Remix.run Logo
villgax 6 hours ago

That’s always been possible with MPS backend, the reason people choose to omit it in HF spaces/demos is that HF doesn’t offer an MPS backend. People would rather have the thing work at best speeds than 10x worse speeds just for compatibility.

shivampkumar 4 hours ago | parent | next [-]

IMO TRELLIS.2 is slightly different case from the HF models scenario. It depends on five compiled CUDA-only extensions -- flex_gemm for sparse convolution, flash_attn, o_voxel for CUDA hashmap ops, cumesh for mesh processing, and nvdiffrast for differentiable rasterization. These aren't PyTorch ops that fall back to MPS -- they're custom C++/CUDA kernels. The upstream setup.sh literally exits with "No supported GPU found" if nvidia-smi isn't present. The only reason I picked this up because I thought it was cool and no one was working on this open issue for Silicon back then (github.com/microsoft/TRELLIS.2/issues/74) requesting non-CUDA support.

Reubend 5 hours ago | parent | prev | next [-]

Are you saying the original one worked with MPS? Or are you just saying it was always theoretically possible to build what OP posted?

refulgentis 6 hours ago | parent | prev [-]
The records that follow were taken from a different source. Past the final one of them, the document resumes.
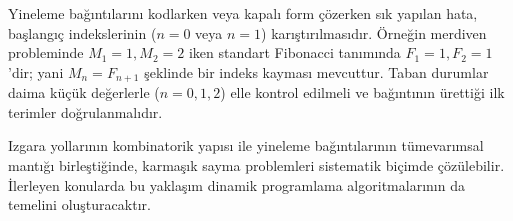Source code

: \begin{definition}
Yineleme bağıntılarını kodlarken veya kapalı form çözerken sık yapılan hata, başlangıç indekslerinin ($n=0$ veya $n=1$) karıştırılmasıdır. Örneğin merdiven probleminde $M_1 = 1, M_2 = 2$ iken standart Fibonacci tanımında $F_1 = 1, F_2 = 1$'dir; yani $M_n = F_{n+1}$ şeklinde bir indeks kayması mevcuttur. Taban durumlar daima küçük değerlerle ($n=0, 1, 2$) elle kontrol edilmeli ve bağıntının ürettiği ilk terimler doğrulanmalıdır.
\end{definition}

Izgara yollarının kombinatorik yapısı ile yineleme bağıntılarının tümevarımsal mantığı birleştiğinde, karmaşık sayma problemleri sistematik biçimde çözülebilir. İlerleyen konularda bu yaklaşım dinamik programlama algoritmalarının da temelini oluşturacaktır.

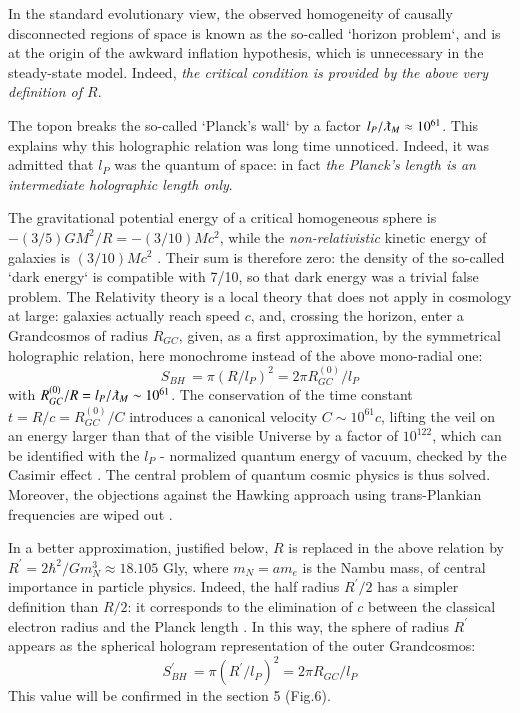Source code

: \documentclass[twoside,draft]{article}
\begin{document}
\begin{sloppypar}
In the standard evolutionary view, the observed homogeneity of causally disconnected regions of space is known as the so-called `horizon problem`, and is at the origin of the awkward inflation hypothesis, which is unnecessary in the steady-state model. Indeed, \textit{the critical condition is provided by the above very definition of $R$}.

The topon breaks the so-called `Planck's wall` by a factor $l_{P}/\lambdabar_{M}\approx 10^{61}$. This explains why this holographic relation was long time unnoticed. Indeed, it was admitted that $l_{P}$ was the quantum of space: in fact \textit{the Planck's length is an intermediate holographic length only}.

The gravitational potential energy of a critical homogeneous sphere is $-(3/5)GM^{2}/R = -
(3/10)Mc^{2}$, while the \textit{non-relativistic} kinetic energy of galaxies is $(3/10)Mc^{2}$ \cite{Sanchez1}. Their sum is therefore zero: the density of the so-called `dark energy` is compatible with 7/10, so that dark energy was a trivial false problem. 
The Relativity theory is a local theory that does not apply in cosmology at large: 
galaxies actually reach speed $c$, and, crossing the horizon, enter a Grandcosmos of radius $R_{GC}$, given, as a first approximation, by the symmetrical holographic relation, here monochrome instead of the above mono-radial one:
\begin{equation}
S_{BH}\, = \pi(R/l_P )^{2} = 2\pi R^{(0)}_{GC} /l_{P}
\end{equation}
with $R^{(0)}_{GC} /R = l_{P} /\lambdabar_{M} \sim 10^{61}$. 
The conservation of the time constant $t = R/c = R^{(0)}_{GC} /C$ introduces a canonical velocity $C \sim 10^{61} c$, 
lifting the veil on an energy larger than that of the visible Universe by a factor of $10^{122}$, which can be identified with the $l_{P}$ - normalized quantum energy of vacuum, checked by the Casimir effect \cite{Duplantier}. The central problem of quantum cosmic physics is thus solved. Moreover, the objections against the Hawking approach using trans-Plankian frequencies are wiped out \cite{Damour}.

In a better approximation, justified below, $R$ is replaced in the above relation by $R^{\prime} = 2\hbar^{2}/Gm_{N}^{3}
\approx 18.105$ Gly, where $m_{N} = am_{e}$ is the Nambu mass\cite{Nambu}, of central importance in particle physics. Indeed, the half radius $R^{\prime}/2$ has a simpler definition than $R/2$: it corresponds to the elimination of $c$ between the classical electron radius and the Planck length \cite{Sanchez1}. In this way, the sphere of radius $R^{\prime}$ appears 
as the spherical hologram representation of the outer Grandcosmos:
\begin{equation}
S^{\prime}_{BH}\, = \pi(R^{\prime}/l_{P})^{2} = 2\pi R_{GC} /l_{P}
\end{equation}
This value will be confirmed in the section 5 (Fig.6).


\end{sloppypar}
\end{document}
It’s always been possible, but it’s not possible because there’s no backend, and no one wants to it to be possible because everyone needs it 10x the speed of running on a Mac? I’m missing something, I think.

shivampkumar 4 hours ago | parent [-]

I thought it was cool and then I found the open issue mentioned above, that convinced me its def something more people want.

It IS significantly slower, about 3.5 minutes on my MacBook vs seconds on an H100. That's partly the pure-PyTorch backend overhead and partly just the hardware difference.

For my use case the tradeoff works -- iterate locally without paying for cloud GPUs or waiting in queues.